Oozing sadomasochistic sexuality, here were skintight dresses in paneled leather—the defining fabric—with chin-high necklines and rigid, armorial peplums. Elsewhere, leather was quilted and transposed into raglan-sleeved coats and pants that were impossibly chic and relatively wearable. Always besotted with powerful women, Tisci clearly wanted his models to portray an occult strength.

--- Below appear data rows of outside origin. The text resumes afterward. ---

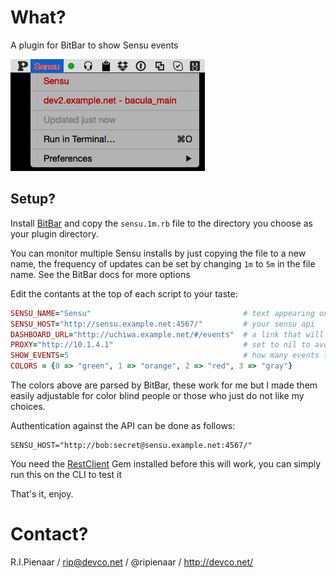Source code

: What?
=====

A plugin for BitBar to show Sensu events

![Screenshot](screenshot.png)

Setup?
------

Install [BitBar](https://github.com/matryer/bitbar) and copy the ```sensu.1m.rb``` file to the directory
you choose as your plugin directory.

You can monitor multiple Sensu installs by just copying the file to a new name, the frequency of updates
can be set by changing ```1m``` to ```5m``` in the file name.  See the BitBar docs for more options

Edit the contants at the top of each script to your taste:

```ruby
SENSU_NAME="Sensu"                                  # text appearing on the menu in green/red/yello
SENSU_HOST="http://sensu.example.net:4567/"         # your sensu api
DASHBOARD_URL="http://uchiwa.example.net/#/events"  # a link that will open if you click on an event
PROXY="http://10.1.4.1"                             # set to nil to avoid using a proxy
SHOW_EVENTS=5                                       # how many events to show in the drop down
COLORS = {0 => "green", 1 => "orange", 2 => "red", 3 => "gray"}
```

The colors above are parsed by BitBar, these work for me but I made them easily adjustable for color
blind people or those who just do not like my choices.

Authentication against the API can be done as follows:

```
SENSU_HOST="http://bob:secret@sensu.example.net:4567/"
```

You need the [RestClient](https://github.com/rest-client/rest-client) Gem installed before this will
work, you can simply run this on the CLI to test it

That's it, enjoy.

Contact?
========

R.I.Pienaar / rip@devco.net / @ripienaar / http://devco.net/
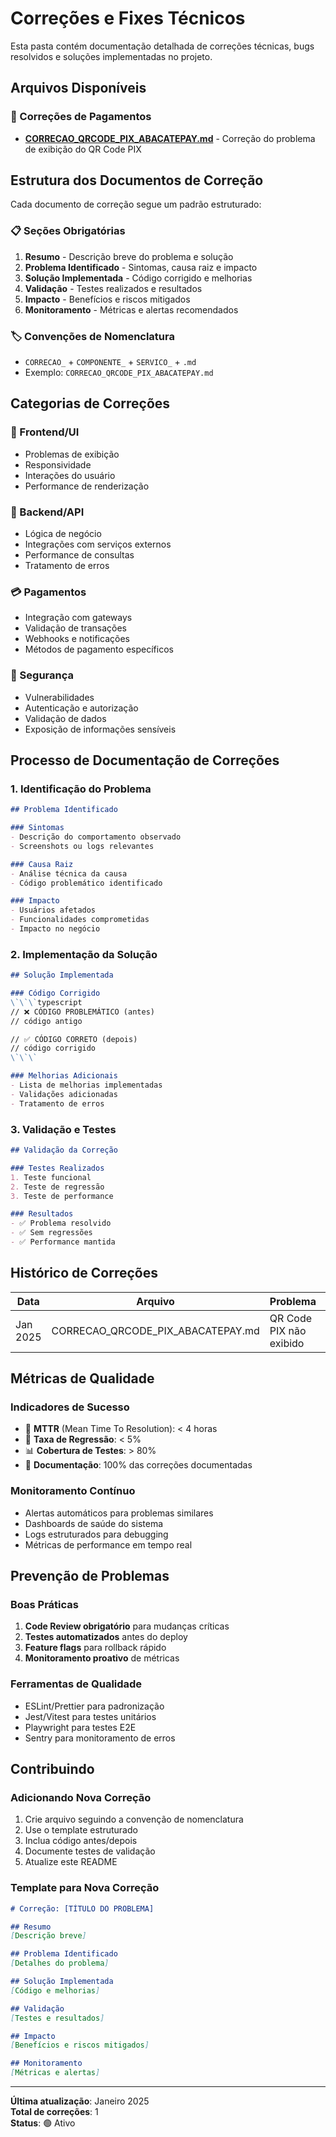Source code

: # Correções e Fixes Técnicos

Esta pasta contém documentação detalhada de correções técnicas, bugs resolvidos e soluções implementadas no projeto.

## Arquivos Disponíveis

### 🔧 Correções de Pagamentos
- **[CORRECAO_QRCODE_PIX_ABACATEPAY.md](./CORRECAO_QRCODE_PIX_ABACATEPAY.md)** - Correção do problema de exibição do QR Code PIX

## Estrutura dos Documentos de Correção

Cada documento de correção segue um padrão estruturado:

### 📋 Seções Obrigatórias
1. **Resumo** - Descrição breve do problema e solução
2. **Problema Identificado** - Sintomas, causa raiz e impacto
3. **Solução Implementada** - Código corrigido e melhorias
4. **Validação** - Testes realizados e resultados
5. **Impacto** - Benefícios e riscos mitigados
6. **Monitoramento** - Métricas e alertas recomendados

### 🏷️ Convenções de Nomenclatura
- `CORRECAO_` + `COMPONENTE_` + `SERVICO_` + `.md`
- Exemplo: `CORRECAO_QRCODE_PIX_ABACATEPAY.md`

## Categorias de Correções

### 🎨 Frontend/UI
- Problemas de exibição
- Responsividade
- Interações do usuário
- Performance de renderização

### 🔧 Backend/API
- Lógica de negócio
- Integrações com serviços externos
- Performance de consultas
- Tratamento de erros

### 💳 Pagamentos
- Integração com gateways
- Validação de transações
- Webhooks e notificações
- Métodos de pagamento específicos

### 🔐 Segurança
- Vulnerabilidades
- Autenticação e autorização
- Validação de dados
- Exposição de informações sensíveis

## Processo de Documentação de Correções

### 1. Identificação do Problema
```markdown
## Problema Identificado

### Sintomas
- Descrição do comportamento observado
- Screenshots ou logs relevantes

### Causa Raiz
- Análise técnica da causa
- Código problemático identificado

### Impacto
- Usuários afetados
- Funcionalidades comprometidas
- Impacto no negócio
```

### 2. Implementação da Solução
```markdown
## Solução Implementada

### Código Corrigido
\`\`\`typescript
// ❌ CÓDIGO PROBLEMÁTICO (antes)
// código antigo

// ✅ CÓDIGO CORRETO (depois)
// código corrigido
\`\`\`

### Melhorias Adicionais
- Lista de melhorias implementadas
- Validações adicionadas
- Tratamento de erros
```

### 3. Validação e Testes
```markdown
## Validação da Correção

### Testes Realizados
1. Teste funcional
2. Teste de regressão
3. Teste de performance

### Resultados
- ✅ Problema resolvido
- ✅ Sem regressões
- ✅ Performance mantida
```

## Histórico de Correções

| Data | Arquivo | Problema | Status |
|------|---------|----------|--------|
| Jan 2025 | CORRECAO_QRCODE_PIX_ABACATEPAY.md | QR Code PIX não exibido | ✅ Resolvido |

## Métricas de Qualidade

### Indicadores de Sucesso
- 🎯 **MTTR** (Mean Time To Resolution): < 4 horas
- 🔄 **Taxa de Regressão**: < 5%
- 📊 **Cobertura de Testes**: > 80%
- 📝 **Documentação**: 100% das correções documentadas

### Monitoramento Contínuo
- Alertas automáticos para problemas similares
- Dashboards de saúde do sistema
- Logs estruturados para debugging
- Métricas de performance em tempo real

## Prevenção de Problemas

### Boas Práticas
1. **Code Review obrigatório** para mudanças críticas
2. **Testes automatizados** antes do deploy
3. **Feature flags** para rollback rápido
4. **Monitoramento proativo** de métricas

### Ferramentas de Qualidade
- ESLint/Prettier para padronização
- Jest/Vitest para testes unitários
- Playwright para testes E2E
- Sentry para monitoramento de erros

## Contribuindo

### Adicionando Nova Correção
1. Crie arquivo seguindo a convenção de nomenclatura
2. Use o template estruturado
3. Inclua código antes/depois
4. Documente testes de validação
5. Atualize este README

### Template para Nova Correção
```markdown
# Correção: [TÍTULO DO PROBLEMA]

## Resumo
[Descrição breve]

## Problema Identificado
[Detalhes do problema]

## Solução Implementada
[Código e melhorias]

## Validação
[Testes e resultados]

## Impacto
[Benefícios e riscos mitigados]

## Monitoramento
[Métricas e alertas]
```

---

**Última atualização**: Janeiro 2025  
**Total de correções**: 1  
**Status**: 🟢 Ativo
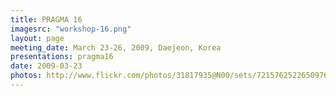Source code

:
 ```yaml
---
title: PRAGMA 16
imagesrc: "workshop-16.png"
layout: page
meeting_date: March 23-26, 2009, Daejeon, Korea
presentations: pragma16
date: 2009-03-23
photos: http://www.flickr.com/photos/31817935@N00/sets/72157625226509769/
---
```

A moment of softness was promised then instantly undermined in the silk, laced-edge lingerie-like slips, which were belted and paired with thick chokers and long leather gloves so tight they could have been latex. Knife-pleat midi skirts were rendered in cowhide while voluminous pussycat bow blouses were transformed with sheer red and black chiffon with sinuous ties.
With a strangely seventies eroticism, pieces were heavily fetishized—no surprise that Tisci cited Guy Bourdin as an influence. Perhaps these women were once well-to-do housewives bitten by a vampire or otherwise depraved; Pat McGrath’s gothic make-up certainly suggested this. Not his most subtle showing, perhaps, but one that will set the fashion agenda.